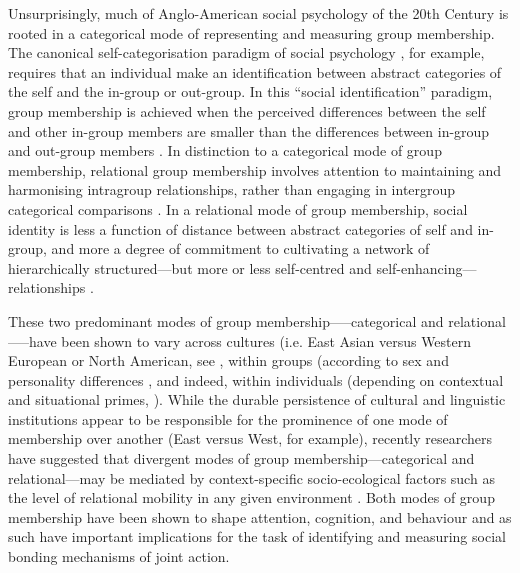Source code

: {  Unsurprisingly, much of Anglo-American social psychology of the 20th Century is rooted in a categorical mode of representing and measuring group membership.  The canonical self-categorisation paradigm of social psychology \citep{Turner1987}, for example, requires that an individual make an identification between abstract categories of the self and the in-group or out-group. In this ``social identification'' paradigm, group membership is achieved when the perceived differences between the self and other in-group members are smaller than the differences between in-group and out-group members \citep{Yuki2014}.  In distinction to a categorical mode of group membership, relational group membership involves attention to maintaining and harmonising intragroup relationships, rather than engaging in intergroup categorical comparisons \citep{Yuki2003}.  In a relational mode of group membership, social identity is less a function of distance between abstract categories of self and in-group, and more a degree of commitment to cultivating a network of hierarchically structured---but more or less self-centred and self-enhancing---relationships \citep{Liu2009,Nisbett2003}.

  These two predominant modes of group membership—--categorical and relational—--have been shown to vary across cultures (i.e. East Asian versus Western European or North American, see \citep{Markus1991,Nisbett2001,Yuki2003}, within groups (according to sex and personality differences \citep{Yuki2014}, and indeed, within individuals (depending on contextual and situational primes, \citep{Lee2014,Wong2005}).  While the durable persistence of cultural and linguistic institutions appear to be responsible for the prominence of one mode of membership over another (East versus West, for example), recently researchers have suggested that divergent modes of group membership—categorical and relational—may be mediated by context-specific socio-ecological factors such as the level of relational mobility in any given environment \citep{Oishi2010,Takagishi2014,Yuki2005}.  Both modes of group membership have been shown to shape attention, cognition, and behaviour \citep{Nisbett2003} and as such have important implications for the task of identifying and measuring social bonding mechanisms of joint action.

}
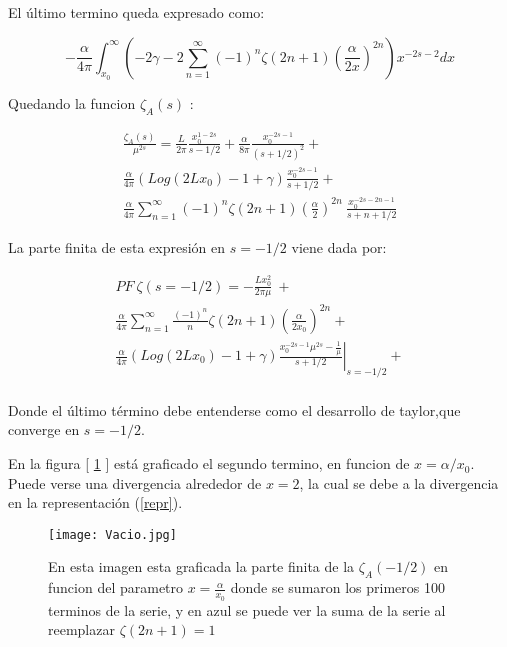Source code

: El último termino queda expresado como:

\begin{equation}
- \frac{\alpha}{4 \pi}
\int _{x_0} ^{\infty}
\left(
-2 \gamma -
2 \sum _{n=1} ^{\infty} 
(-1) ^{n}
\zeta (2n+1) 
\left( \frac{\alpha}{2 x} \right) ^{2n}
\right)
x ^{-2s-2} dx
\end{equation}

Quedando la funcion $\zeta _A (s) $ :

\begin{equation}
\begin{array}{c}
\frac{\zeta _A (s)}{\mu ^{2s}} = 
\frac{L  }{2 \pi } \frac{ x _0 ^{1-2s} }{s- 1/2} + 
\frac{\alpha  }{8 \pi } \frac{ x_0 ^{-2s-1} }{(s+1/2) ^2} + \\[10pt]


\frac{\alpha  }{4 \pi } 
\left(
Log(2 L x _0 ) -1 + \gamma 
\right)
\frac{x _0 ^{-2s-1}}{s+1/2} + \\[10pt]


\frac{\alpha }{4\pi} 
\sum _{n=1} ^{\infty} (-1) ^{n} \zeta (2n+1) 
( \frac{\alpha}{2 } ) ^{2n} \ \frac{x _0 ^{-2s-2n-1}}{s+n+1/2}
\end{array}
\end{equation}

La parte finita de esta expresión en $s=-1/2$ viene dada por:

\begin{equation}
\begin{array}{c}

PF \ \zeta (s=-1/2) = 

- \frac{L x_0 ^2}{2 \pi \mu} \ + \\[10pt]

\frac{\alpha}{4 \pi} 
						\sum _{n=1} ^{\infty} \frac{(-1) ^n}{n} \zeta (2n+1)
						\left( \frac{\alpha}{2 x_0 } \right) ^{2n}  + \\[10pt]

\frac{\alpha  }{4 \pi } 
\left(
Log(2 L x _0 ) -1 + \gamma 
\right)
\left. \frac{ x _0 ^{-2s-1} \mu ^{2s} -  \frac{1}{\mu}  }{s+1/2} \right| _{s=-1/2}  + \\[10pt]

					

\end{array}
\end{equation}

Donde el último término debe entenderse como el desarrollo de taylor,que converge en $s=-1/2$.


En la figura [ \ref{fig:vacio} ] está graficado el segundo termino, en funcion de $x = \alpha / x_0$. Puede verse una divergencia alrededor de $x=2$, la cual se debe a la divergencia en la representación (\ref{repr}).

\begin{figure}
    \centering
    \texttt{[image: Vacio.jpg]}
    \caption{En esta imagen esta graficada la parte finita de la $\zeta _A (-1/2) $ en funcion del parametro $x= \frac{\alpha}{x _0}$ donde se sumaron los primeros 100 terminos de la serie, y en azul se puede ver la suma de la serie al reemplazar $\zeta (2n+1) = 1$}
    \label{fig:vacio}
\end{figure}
#####
TASK ITEM:
Each line of the entries above that contains "esta" is to be copied.

RESPONSE TO THIS TASK:
La parte finita de esta expresión en $s=-1/2$ viene dada por:
    \caption{En esta imagen esta graficada la parte finita de la $\zeta _A (-1/2) $ en funcion del parametro $x= \frac{\alpha}{x _0}$ donde se sumaron los primeros 100 terminos de la serie, y en azul se puede ver la suma de la serie al reemplazar $\zeta (2n+1) = 1$}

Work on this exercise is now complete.